◆ Task statement ◆
For the records below, work out the number of lines holding "more" and reply with only that.

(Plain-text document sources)

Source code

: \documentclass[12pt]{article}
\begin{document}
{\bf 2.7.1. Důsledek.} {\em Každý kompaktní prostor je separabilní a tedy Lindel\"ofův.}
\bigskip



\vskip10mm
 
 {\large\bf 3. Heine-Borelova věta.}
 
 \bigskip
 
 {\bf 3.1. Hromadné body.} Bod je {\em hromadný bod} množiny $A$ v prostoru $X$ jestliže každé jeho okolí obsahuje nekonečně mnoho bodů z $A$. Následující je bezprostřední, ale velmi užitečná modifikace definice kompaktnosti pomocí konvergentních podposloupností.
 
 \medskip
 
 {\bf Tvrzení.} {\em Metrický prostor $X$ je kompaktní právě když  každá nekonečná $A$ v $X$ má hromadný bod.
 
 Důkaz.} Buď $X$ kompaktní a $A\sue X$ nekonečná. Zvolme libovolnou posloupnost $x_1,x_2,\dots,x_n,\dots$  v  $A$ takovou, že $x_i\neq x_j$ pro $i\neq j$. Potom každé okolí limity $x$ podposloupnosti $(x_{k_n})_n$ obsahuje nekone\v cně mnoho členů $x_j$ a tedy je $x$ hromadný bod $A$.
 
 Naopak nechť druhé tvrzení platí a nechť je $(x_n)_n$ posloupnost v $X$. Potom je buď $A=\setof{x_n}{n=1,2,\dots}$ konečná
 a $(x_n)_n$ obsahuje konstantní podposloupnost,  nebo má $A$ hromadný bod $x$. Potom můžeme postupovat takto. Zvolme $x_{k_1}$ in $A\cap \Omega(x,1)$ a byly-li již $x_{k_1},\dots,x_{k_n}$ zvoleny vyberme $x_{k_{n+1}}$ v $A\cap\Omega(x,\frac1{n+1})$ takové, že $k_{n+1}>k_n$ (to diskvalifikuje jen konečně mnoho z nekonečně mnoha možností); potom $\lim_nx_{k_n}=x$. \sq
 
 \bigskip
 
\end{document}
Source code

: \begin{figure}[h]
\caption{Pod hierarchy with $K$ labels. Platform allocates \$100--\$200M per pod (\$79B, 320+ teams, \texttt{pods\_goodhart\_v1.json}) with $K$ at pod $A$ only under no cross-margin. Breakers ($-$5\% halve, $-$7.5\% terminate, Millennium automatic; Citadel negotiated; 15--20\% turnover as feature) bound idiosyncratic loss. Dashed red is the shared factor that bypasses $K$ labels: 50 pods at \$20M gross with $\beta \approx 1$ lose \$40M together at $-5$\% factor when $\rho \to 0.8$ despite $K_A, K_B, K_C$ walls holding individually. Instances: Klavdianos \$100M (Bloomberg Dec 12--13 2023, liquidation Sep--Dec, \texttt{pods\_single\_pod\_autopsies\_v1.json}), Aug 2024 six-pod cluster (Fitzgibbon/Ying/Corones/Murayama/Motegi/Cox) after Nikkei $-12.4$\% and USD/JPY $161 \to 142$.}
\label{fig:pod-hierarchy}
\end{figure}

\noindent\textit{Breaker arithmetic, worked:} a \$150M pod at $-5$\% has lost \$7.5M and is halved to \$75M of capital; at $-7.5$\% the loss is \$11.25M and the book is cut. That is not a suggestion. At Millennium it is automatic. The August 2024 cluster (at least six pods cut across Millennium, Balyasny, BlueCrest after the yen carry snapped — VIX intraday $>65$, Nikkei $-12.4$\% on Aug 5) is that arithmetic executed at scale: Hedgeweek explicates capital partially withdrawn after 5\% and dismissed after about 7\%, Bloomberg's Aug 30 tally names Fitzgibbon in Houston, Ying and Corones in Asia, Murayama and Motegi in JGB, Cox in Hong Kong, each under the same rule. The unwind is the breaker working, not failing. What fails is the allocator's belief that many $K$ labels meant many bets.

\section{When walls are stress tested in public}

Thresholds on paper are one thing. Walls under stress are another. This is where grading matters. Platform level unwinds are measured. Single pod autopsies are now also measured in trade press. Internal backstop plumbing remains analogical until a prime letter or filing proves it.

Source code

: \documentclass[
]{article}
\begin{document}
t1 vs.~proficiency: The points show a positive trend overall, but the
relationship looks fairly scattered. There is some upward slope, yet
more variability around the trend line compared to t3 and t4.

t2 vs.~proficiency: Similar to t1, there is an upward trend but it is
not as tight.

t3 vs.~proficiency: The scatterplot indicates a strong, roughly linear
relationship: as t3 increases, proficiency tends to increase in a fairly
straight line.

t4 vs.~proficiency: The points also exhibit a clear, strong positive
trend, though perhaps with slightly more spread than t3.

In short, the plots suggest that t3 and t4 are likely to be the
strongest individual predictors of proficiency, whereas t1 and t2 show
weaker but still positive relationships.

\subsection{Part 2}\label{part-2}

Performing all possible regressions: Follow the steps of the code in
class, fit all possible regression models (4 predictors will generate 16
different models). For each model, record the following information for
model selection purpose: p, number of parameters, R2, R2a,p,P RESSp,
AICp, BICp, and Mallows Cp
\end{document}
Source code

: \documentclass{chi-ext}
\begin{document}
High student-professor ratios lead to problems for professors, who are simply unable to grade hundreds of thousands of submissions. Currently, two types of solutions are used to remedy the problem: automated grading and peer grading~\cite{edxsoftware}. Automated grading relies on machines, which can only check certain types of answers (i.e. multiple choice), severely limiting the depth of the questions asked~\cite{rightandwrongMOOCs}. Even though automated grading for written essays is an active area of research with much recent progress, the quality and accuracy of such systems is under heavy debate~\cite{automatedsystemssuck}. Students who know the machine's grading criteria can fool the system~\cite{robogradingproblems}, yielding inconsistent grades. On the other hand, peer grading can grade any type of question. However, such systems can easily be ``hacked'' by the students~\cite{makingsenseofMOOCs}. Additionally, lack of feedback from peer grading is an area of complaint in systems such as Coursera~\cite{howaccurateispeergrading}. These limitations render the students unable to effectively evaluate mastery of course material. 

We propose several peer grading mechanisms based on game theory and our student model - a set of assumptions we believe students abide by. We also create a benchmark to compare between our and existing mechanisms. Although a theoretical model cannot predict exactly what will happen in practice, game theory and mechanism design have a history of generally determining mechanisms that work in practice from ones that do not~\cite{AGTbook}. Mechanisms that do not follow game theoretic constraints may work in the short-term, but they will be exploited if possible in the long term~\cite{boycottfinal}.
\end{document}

◆ Exercise result ◆
2